## PROBLEM REQUIREMENTS
Say how many lines in the records include the string "need", adding no other words.

## SUPPLIED RECORDS
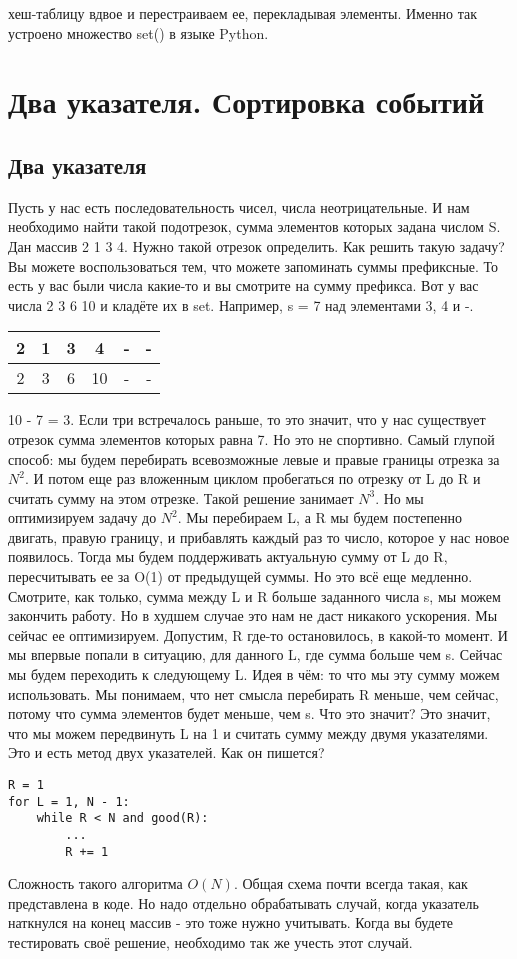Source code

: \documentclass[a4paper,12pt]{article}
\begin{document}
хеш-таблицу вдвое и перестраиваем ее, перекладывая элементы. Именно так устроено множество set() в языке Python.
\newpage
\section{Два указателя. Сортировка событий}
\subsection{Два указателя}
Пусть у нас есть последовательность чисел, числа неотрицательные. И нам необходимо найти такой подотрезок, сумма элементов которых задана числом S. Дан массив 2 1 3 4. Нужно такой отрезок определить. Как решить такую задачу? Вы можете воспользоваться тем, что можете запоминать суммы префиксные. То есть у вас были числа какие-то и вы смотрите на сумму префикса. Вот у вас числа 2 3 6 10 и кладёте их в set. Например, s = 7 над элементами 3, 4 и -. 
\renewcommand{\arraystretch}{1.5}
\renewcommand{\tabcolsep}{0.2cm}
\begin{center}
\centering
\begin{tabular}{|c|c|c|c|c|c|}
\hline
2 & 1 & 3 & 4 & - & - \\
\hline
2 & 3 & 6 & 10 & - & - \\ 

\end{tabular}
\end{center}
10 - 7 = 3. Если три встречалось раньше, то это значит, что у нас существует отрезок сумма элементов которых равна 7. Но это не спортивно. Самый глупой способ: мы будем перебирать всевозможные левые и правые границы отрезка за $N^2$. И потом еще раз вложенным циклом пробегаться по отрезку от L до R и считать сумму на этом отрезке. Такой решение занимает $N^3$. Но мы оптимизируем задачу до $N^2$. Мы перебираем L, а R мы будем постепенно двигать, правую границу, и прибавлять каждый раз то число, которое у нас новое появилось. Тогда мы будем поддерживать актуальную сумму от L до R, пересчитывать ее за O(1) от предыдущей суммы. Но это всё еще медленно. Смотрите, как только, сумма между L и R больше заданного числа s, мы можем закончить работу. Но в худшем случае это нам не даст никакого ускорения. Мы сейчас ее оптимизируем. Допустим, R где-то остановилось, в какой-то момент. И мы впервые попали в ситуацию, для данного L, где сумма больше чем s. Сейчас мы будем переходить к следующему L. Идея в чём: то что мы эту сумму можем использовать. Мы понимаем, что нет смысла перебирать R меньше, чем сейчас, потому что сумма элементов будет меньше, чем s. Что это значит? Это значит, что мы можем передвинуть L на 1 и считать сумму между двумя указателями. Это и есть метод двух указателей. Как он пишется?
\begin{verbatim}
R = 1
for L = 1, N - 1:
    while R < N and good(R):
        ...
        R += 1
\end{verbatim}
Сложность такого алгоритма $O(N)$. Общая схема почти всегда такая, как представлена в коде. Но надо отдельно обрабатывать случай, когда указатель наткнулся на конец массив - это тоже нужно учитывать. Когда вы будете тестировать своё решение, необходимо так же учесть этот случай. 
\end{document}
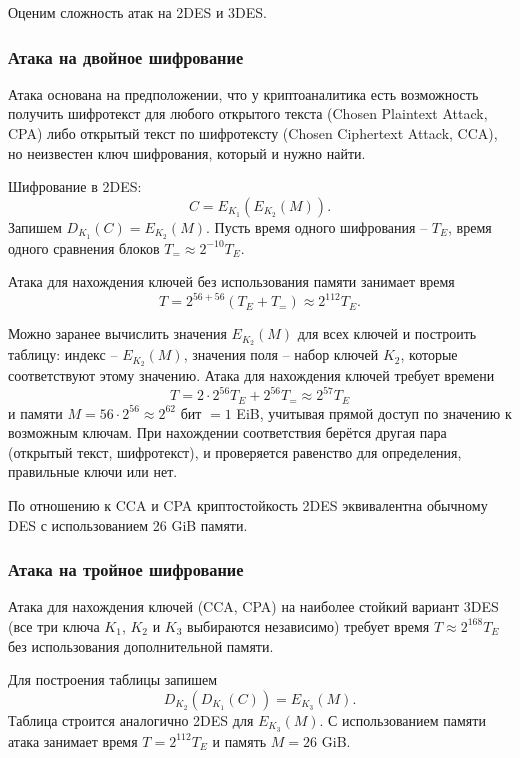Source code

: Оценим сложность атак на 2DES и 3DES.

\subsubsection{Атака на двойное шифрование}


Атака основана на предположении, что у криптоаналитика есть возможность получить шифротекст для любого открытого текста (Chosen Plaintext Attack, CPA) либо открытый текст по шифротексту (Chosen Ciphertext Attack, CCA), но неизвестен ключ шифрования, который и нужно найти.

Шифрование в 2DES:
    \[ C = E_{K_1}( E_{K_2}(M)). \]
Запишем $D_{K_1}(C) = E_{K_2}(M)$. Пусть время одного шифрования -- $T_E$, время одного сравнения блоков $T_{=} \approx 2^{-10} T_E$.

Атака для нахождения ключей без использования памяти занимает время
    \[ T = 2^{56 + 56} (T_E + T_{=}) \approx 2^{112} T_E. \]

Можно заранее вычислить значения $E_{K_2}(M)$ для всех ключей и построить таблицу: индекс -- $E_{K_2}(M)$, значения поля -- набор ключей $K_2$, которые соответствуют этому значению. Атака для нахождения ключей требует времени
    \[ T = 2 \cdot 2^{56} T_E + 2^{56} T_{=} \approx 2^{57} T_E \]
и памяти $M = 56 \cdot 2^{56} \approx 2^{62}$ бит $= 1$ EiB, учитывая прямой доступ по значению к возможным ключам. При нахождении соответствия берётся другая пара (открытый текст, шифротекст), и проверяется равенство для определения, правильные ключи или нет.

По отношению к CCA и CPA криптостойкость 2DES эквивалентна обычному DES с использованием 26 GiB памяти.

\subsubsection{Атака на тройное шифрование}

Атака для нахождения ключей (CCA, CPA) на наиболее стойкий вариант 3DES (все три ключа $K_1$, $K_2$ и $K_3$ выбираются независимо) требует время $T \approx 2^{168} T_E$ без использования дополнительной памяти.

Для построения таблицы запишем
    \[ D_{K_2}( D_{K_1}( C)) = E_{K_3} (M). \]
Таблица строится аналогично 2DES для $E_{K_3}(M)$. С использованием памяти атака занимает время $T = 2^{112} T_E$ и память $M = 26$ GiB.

==

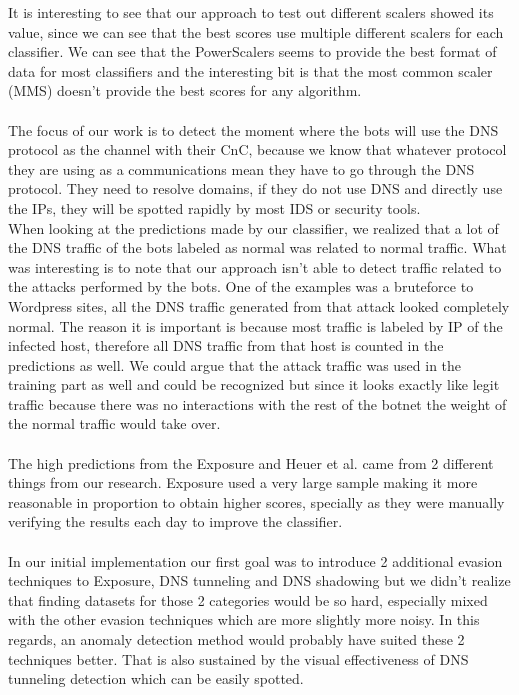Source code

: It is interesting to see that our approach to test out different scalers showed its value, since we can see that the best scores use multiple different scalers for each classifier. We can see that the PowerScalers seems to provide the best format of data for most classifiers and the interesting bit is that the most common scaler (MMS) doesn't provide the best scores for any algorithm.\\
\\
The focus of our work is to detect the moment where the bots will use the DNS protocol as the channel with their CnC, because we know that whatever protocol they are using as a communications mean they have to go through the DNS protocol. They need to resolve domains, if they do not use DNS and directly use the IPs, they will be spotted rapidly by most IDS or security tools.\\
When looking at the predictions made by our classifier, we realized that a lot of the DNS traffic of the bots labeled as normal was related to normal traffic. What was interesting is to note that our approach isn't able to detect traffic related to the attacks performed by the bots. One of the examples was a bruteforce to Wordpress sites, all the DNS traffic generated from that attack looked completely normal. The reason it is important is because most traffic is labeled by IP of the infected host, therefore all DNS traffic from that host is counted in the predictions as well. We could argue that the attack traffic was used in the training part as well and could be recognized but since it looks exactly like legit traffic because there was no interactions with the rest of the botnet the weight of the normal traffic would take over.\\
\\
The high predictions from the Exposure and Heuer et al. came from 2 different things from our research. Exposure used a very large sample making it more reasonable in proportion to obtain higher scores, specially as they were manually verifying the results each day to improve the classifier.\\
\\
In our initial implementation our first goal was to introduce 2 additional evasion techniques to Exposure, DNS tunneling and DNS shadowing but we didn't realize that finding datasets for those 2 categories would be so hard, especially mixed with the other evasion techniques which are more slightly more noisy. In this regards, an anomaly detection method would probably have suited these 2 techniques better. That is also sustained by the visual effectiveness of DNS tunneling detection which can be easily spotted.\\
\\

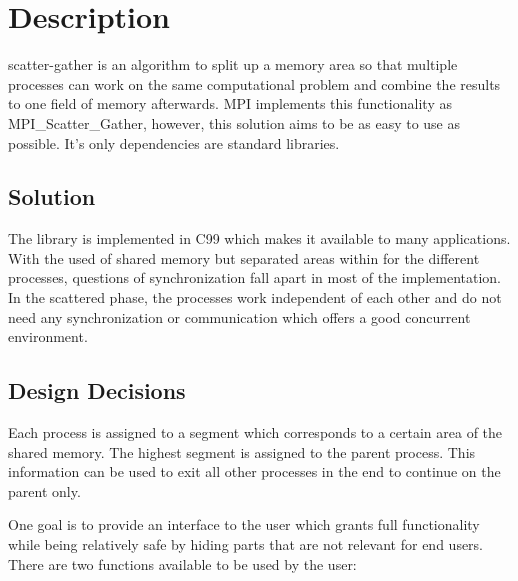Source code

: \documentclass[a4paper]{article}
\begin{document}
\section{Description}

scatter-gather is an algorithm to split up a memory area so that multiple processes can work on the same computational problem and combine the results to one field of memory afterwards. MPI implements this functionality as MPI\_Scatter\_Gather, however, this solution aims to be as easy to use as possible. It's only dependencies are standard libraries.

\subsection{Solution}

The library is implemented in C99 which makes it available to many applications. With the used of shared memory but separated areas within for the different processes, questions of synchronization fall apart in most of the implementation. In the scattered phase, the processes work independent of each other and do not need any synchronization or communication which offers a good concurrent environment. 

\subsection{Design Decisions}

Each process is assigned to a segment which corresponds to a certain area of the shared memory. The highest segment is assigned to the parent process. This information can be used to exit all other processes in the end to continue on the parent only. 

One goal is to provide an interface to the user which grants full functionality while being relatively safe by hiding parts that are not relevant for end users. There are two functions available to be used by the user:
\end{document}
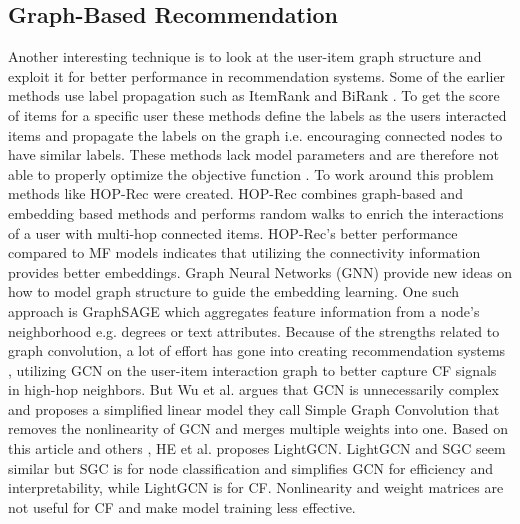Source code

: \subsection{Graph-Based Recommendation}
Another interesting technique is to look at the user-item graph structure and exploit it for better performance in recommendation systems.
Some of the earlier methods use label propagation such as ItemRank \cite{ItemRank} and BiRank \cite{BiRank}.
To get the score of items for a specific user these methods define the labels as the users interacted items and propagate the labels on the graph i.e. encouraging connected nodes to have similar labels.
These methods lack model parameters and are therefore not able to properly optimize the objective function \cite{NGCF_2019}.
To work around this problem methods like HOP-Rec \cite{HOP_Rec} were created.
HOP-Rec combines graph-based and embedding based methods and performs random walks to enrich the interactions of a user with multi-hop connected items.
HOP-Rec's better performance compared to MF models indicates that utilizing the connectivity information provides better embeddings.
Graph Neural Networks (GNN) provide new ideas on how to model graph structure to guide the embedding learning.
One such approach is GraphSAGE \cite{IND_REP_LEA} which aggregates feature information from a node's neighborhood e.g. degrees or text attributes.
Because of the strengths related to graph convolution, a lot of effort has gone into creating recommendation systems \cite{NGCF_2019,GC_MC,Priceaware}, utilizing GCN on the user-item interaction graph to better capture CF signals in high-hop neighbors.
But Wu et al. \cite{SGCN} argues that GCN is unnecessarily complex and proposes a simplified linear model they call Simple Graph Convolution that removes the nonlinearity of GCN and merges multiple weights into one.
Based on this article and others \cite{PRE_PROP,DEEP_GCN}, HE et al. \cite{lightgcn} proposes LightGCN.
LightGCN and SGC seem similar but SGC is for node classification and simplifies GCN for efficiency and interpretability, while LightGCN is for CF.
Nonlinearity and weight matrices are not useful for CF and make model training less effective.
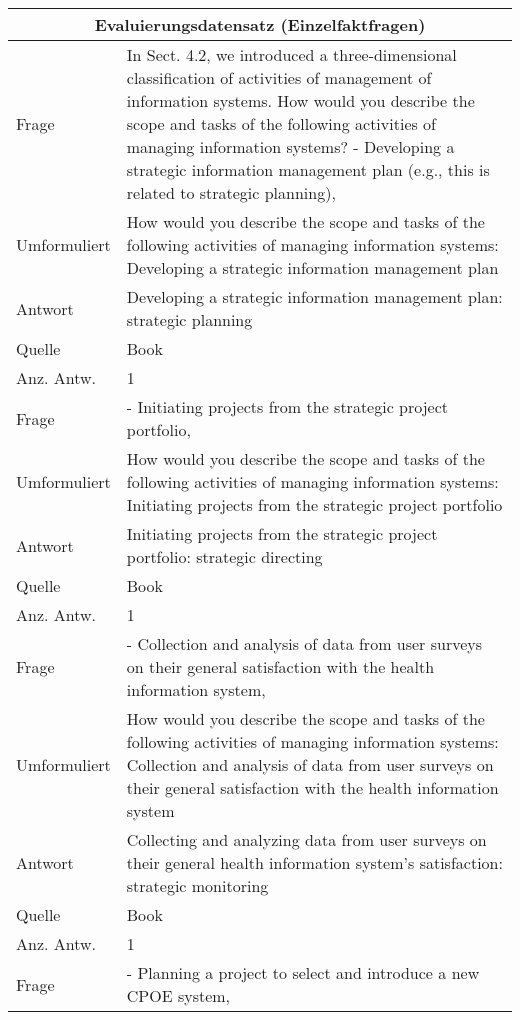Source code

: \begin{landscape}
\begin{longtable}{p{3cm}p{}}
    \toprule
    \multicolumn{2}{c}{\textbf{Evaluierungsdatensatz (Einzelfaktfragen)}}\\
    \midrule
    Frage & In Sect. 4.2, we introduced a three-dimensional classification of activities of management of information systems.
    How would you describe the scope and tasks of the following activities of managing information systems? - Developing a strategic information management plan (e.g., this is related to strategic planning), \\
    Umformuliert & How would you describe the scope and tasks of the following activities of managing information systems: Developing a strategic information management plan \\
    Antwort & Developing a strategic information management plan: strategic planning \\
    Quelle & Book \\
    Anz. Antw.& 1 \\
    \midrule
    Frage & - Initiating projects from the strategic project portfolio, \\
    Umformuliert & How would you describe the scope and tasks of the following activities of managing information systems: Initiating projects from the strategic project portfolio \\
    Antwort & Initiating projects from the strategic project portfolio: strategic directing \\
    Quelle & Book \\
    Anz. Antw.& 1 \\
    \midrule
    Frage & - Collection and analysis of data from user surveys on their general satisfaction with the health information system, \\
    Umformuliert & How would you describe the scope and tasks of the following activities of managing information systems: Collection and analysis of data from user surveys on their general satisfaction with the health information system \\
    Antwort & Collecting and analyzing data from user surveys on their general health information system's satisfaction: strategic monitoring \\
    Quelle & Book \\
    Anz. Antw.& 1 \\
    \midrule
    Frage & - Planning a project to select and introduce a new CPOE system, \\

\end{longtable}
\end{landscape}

* * *

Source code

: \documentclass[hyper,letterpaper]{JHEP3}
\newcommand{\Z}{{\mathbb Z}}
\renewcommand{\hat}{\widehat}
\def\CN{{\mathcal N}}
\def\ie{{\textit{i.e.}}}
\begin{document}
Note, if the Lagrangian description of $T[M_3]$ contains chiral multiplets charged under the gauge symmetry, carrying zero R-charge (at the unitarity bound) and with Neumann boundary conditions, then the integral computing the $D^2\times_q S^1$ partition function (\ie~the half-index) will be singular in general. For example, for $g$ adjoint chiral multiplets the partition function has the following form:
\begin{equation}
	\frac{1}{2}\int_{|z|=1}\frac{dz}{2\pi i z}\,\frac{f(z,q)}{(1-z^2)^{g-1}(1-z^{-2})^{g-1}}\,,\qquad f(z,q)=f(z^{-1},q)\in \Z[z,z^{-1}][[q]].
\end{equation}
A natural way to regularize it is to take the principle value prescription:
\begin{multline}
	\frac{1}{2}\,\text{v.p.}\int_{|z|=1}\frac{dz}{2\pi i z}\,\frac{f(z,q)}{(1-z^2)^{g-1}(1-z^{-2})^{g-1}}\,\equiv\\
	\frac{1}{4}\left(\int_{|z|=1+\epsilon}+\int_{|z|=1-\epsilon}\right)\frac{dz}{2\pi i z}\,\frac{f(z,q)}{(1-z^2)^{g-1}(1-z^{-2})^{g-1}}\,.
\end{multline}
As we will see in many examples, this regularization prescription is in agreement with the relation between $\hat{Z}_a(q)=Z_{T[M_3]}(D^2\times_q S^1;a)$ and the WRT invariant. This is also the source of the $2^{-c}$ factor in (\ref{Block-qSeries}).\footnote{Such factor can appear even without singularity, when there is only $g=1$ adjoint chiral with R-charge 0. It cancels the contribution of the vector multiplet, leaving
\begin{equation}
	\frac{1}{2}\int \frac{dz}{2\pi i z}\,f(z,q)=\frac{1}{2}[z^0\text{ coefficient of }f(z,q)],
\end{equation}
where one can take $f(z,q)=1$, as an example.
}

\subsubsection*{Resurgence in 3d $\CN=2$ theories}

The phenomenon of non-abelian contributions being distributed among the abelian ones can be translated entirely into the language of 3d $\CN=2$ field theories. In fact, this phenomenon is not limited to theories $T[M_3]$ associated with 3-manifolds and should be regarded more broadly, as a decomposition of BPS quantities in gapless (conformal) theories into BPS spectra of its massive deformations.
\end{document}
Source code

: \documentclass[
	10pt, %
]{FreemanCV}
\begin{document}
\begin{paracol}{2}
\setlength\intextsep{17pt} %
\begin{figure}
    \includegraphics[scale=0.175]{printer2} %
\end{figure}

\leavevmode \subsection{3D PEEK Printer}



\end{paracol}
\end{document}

## RESULT OF THE EXERCISE
2